First-of-its-Kind Solar Energy Specialization for Physics Majors
Starting this fall, AUC has launched a new solar energy specialization for physics undergraduates, the first-of-its-kind in the region.
The program emphasizes the importance of renewable energy in general and solar energy in particular. “There is a growing global trend toward solar power and investment in clean energy, so this program helps students stay up-to-date with the latest developments and advancements in the field,” said Salah El Sheikh, professor and chair of the Department of Physics.
The new specialization provides a solid background for students who wish to strengthen their knowledge in the field. “Students majoring in physics have the chance to further enhance their résumés with a specialization in solar energy,” said El Sheikh, adding, “This program is a collaborative team effort by all faculty members in the physics department. Without their dedication, research and hard work, this program would not have come to light.”

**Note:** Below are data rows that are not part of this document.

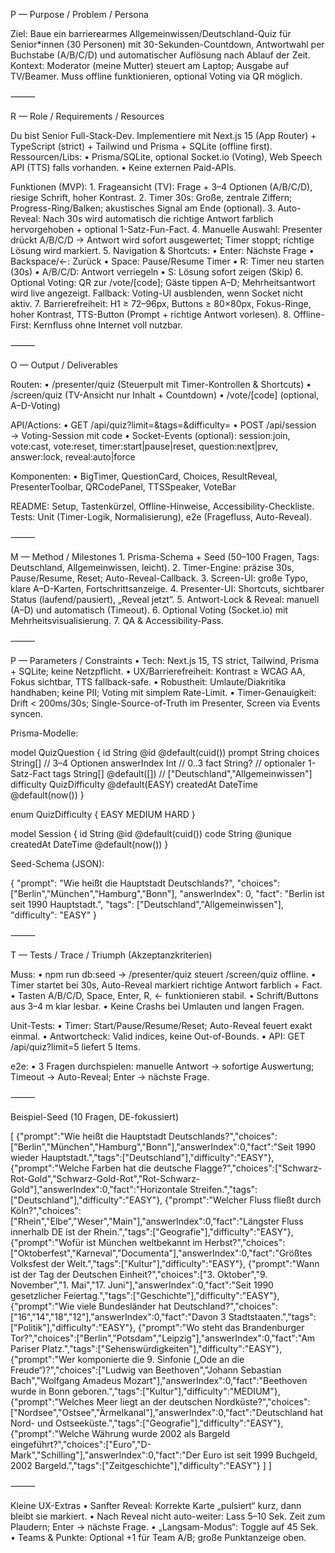 P — Purpose / Problem / Persona

Ziel: Baue ein barrierearmes Allgemeinwissen/Deutschland-Quiz für Senior*innen (30 Personen) mit 30-Sekunden-Countdown, Antwortwahl per Buchstabe (A/B/C/D) und automatischer Auflösung nach Ablauf der Zeit.
Kontext: Moderator (meine Mutter) steuert am Laptop; Ausgabe auf TV/Beamer. Muss offline funktionieren, optional Voting via QR möglich.

⸻

R — Role / Requirements / Resources

Du bist Senior Full-Stack-Dev. Implementiere mit Next.js 15 (App Router) + TypeScript (strict) + Tailwind und Prisma + SQLite (offline first).
Ressourcen/Libs:
	•	Prisma/SQLite, optional Socket.io (Voting), Web Speech API (TTS) falls vorhanden.
	•	Keine externen Paid-APIs.

Funktionen (MVP):
	1.	Frageansicht (TV): Frage + 3–4 Optionen (A/B/C/D), riesige Schrift, hoher Kontrast.
	2.	Timer 30s: Große, zentrale Ziffern; Progress-Ring/Balken; akustisches Signal am Ende (optional).
	3.	Auto-Reveal: Nach 30s wird automatisch die richtige Antwort farblich hervorgehoben + optional 1-Satz-Fun-Fact.
	4.	Manuelle Auswahl: Presenter drückt A/B/C/D → Antwort wird sofort ausgewertet; Timer stoppt; richtige Lösung wird markiert.
	5.	Navigation & Shortcuts:
	•	Enter: Nächste Frage
	•	Backspace/←: Zurück
	•	Space: Pause/Resume Timer
	•	R: Timer neu starten (30s)
	•	A/B/C/D: Antwort verriegeln
	•	S: Lösung sofort zeigen (Skip)
	6.	Optional Voting: QR zur /vote/[code]; Gäste tippen A–D; Mehrheitsantwort wird live angezeigt. Fallback: Voting-UI ausblenden, wenn Socket nicht aktiv.
	7.	Barrierefreiheit: H1 ≥ 72–96px, Buttons ≥ 80×80px, Fokus-Ringe, hoher Kontrast, TTS-Button (Prompt + richtige Antwort vorlesen).
	8.	Offline-First: Kernfluss ohne Internet voll nutzbar.

⸻

O — Output / Deliverables

Routen:
	•	/presenter/quiz (Steuerpult mit Timer-Kontrollen & Shortcuts)
	•	/screen/quiz (TV-Ansicht nur Inhalt + Countdown)
	•	/vote/[code] (optional, A–D-Voting)

API/Actions:
	•	GET /api/quiz?limit=&tags=&difficulty=
	•	POST /api/session → Voting-Session mit code
	•	Socket-Events (optional): session:join, vote:cast, vote:reset, timer:start|pause|reset, question:next|prev, answer:lock, reveal:auto|force

Komponenten:
	•	BigTimer, QuestionCard, Choices, ResultReveal, PresenterToolbar, QRCodePanel, TTSSpeaker, VoteBar

README: Setup, Tastenkürzel, Offline-Hinweise, Accessibility-Checkliste.
Tests: Unit (Timer-Logik, Normalisierung), e2e (Fragefluss, Auto-Reveal).

⸻

M — Method / Milestones
	1.	Prisma-Schema + Seed (50–100 Fragen, Tags: Deutschland, Allgemeinwissen, leicht).
	2.	Timer-Engine: präzise 30s, Pause/Resume, Reset; Auto-Reveal-Callback.
	3.	Screen-UI: große Typo, klare A–D-Karten, Fortschrittsanzeige.
	4.	Presenter-UI: Shortcuts, sichtbarer Status (laufend/pausiert), „Reveal jetzt“.
	5.	Antwort-Lock & Reveal: manuell (A–D) und automatisch (Timeout).
	6.	Optional Voting (Socket.io) mit Mehrheitsvisualisierung.
	7.	QA & Accessibility-Pass.

⸻

P — Parameters / Constraints
	•	Tech: Next.js 15, TS strict, Tailwind, Prisma + SQLite; keine Netzpflicht.
	•	UX/Barrierefreiheit: Kontrast ≥ WCAG AA, Fokus sichtbar, TTS fallback-safe.
	•	Robustheit: Umlaute/Diakritika handhaben; keine PII; Voting mit simplem Rate-Limit.
	•	Timer-Genauigkeit: Drift < 200ms/30s; Single-Source-of-Truth im Presenter, Screen via Events syncen.

Prisma-Modelle:

model QuizQuestion {
  id          String   @id @default(cuid())
  prompt      String
  choices     String[] // 3–4 Optionen
  answerIndex Int      // 0..3
  fact        String?  // optionaler 1-Satz-Fact
  tags        String[] @default([]) // ["Deutschland","Allgemeinwissen"]
  difficulty  QuizDifficulty @default(EASY)
  createdAt   DateTime @default(now())
}

enum QuizDifficulty { EASY MEDIUM HARD }

model Session {
  id        String   @id @default(cuid())
  code      String   @unique
  createdAt DateTime @default(now())
}

Seed-Schema (JSON):

{
  "prompt": "Wie heißt die Hauptstadt Deutschlands?",
  "choices": ["Berlin","München","Hamburg","Bonn"],
  "answerIndex": 0,
  "fact": "Berlin ist seit 1990 Hauptstadt.",
  "tags": ["Deutschland","Allgemeinwissen"],
  "difficulty": "EASY"
}


⸻

T — Tests / Trace / Triumph (Akzeptanzkriterien)

Muss:
	•	npm run db:seed → /presenter/quiz steuert /screen/quiz offline.
	•	Timer startet bei 30s, Auto-Reveal markiert richtige Antwort farblich + Fact.
	•	Tasten A/B/C/D, Space, Enter, R, ← funktionieren stabil.
	•	Schrift/Buttons aus 3–4 m klar lesbar.
	•	Keine Crashs bei Umlauten und langen Fragen.

Unit-Tests:
	•	Timer: Start/Pause/Resume/Reset; Auto-Reveal feuert exakt einmal.
	•	Antwortcheck: Valid indices, keine Out-of-Bounds.
	•	API: GET /api/quiz?limit=5 liefert 5 Items.

e2e:
	•	3 Fragen durchspielen: manuelle Antwort → sofortige Auswertung; Timeout → Auto-Reveal; Enter → nächste Frage.

⸻

Beispiel-Seed (10 Fragen, DE-fokussiert)

[
  {"prompt":"Wie heißt die Hauptstadt Deutschlands?","choices":["Berlin","München","Hamburg","Bonn"],"answerIndex":0,"fact":"Seit 1990 wieder Hauptstadt.","tags":["Deutschland"],"difficulty":"EASY"},
  {"prompt":"Welche Farben hat die deutsche Flagge?","choices":["Schwarz-Rot-Gold","Schwarz-Gold-Rot","Rot-Schwarz-Gold"],"answerIndex":0,"fact":"Horizontale Streifen.","tags":["Deutschland"],"difficulty":"EASY"},
  {"prompt":"Welcher Fluss fließt durch Köln?","choices":["Rhein","Elbe","Weser","Main"],"answerIndex":0,"fact":"Längster Fluss innerhalb DE ist der Rhein.","tags":["Geografie"],"difficulty":"EASY"},
  {"prompt":"Wofür ist München weltbekannt im Herbst?","choices":["Oktoberfest","Karneval","Documenta"],"answerIndex":0,"fact":"Größtes Volksfest der Welt.","tags":["Kultur"],"difficulty":"EASY"},
  {"prompt":"Wann ist der Tag der Deutschen Einheit?","choices":["3. Oktober","9. November","1. Mai","17. Juni"],"answerIndex":0,"fact":"Seit 1990 gesetzlicher Feiertag.","tags":["Geschichte"],"difficulty":"EASY"},
  {"prompt":"Wie viele Bundesländer hat Deutschland?","choices":["16","14","18","12"],"answerIndex":0,"fact":"Davon 3 Stadtstaaten.","tags":["Politik"],"difficulty":"EASY"},
  {"prompt":"Wo steht das Brandenburger Tor?","choices":["Berlin","Potsdam","Leipzig"],"answerIndex":0,"fact":"Am Pariser Platz.","tags":["Sehenswürdigkeiten"],"difficulty":"EASY"},
  {"prompt":"Wer komponierte die 9. Sinfonie („Ode an die Freude“)?","choices":["Ludwig van Beethoven","Johann Sebastian Bach","Wolfgang Amadeus Mozart"],"answerIndex":0,"fact":"Beethoven wurde in Bonn geboren.","tags":["Kultur"],"difficulty":"MEDIUM"},
  {"prompt":"Welches Meer liegt an der deutschen Nordküste?","choices":["Nordsee","Ostsee","Ärmelkanal"],"answerIndex":0,"fact":"Deutschland hat Nord- und Ostseeküste.","tags":["Geografie"],"difficulty":"EASY"},
  {"prompt":"Welche Währung wurde 2002 als Bargeld eingeführt?","choices":["Euro","D-Mark","Schilling"],"answerIndex":0,"fact":"Der Euro ist seit 1999 Buchgeld, 2002 Bargeld.","tags":["Zeitgeschichte"],"difficulty":"EASY"}
]
]


⸻

Kleine UX-Extras
	•	Sanfter Reveal: Korrekte Karte „pulsiert“ kurz, dann bleibt sie markiert.
	•	Nach Reveal nicht auto-weiter: Lass 5–10 Sek. Zeit zum Plaudern; Enter → nächste Frage.
	•	„Langsam-Modus“: Toggle auf 45 Sek.
	•	Teams & Punkte: Optional +1 für Team A/B; große Punktanzeige oben.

Physics students may either graduate with a bachelor’s in physics or a bachelor’s in physics with a specialization in solar energy. The new specialization maintains the fundamentals of the typical undergraduate degree in physics, while also providing students with basic and applied knowledge in the solar energy field. Physics students specializing in solar energy will study courses that include Introduction to Solar Energy, Introduction to Nanophysics, Introduction to Nanotechnology, Photonics and Physics of Solar Energy Conversion Nanosystems. Through these courses, students learn about a wide range of topics related to solar energy including solar cell design, fabrication, market development and applications; optical fibers and nano-optics; nanophysics and nanodevices; as well as solar energy conversion to produce clean, renewable fuels and electricity.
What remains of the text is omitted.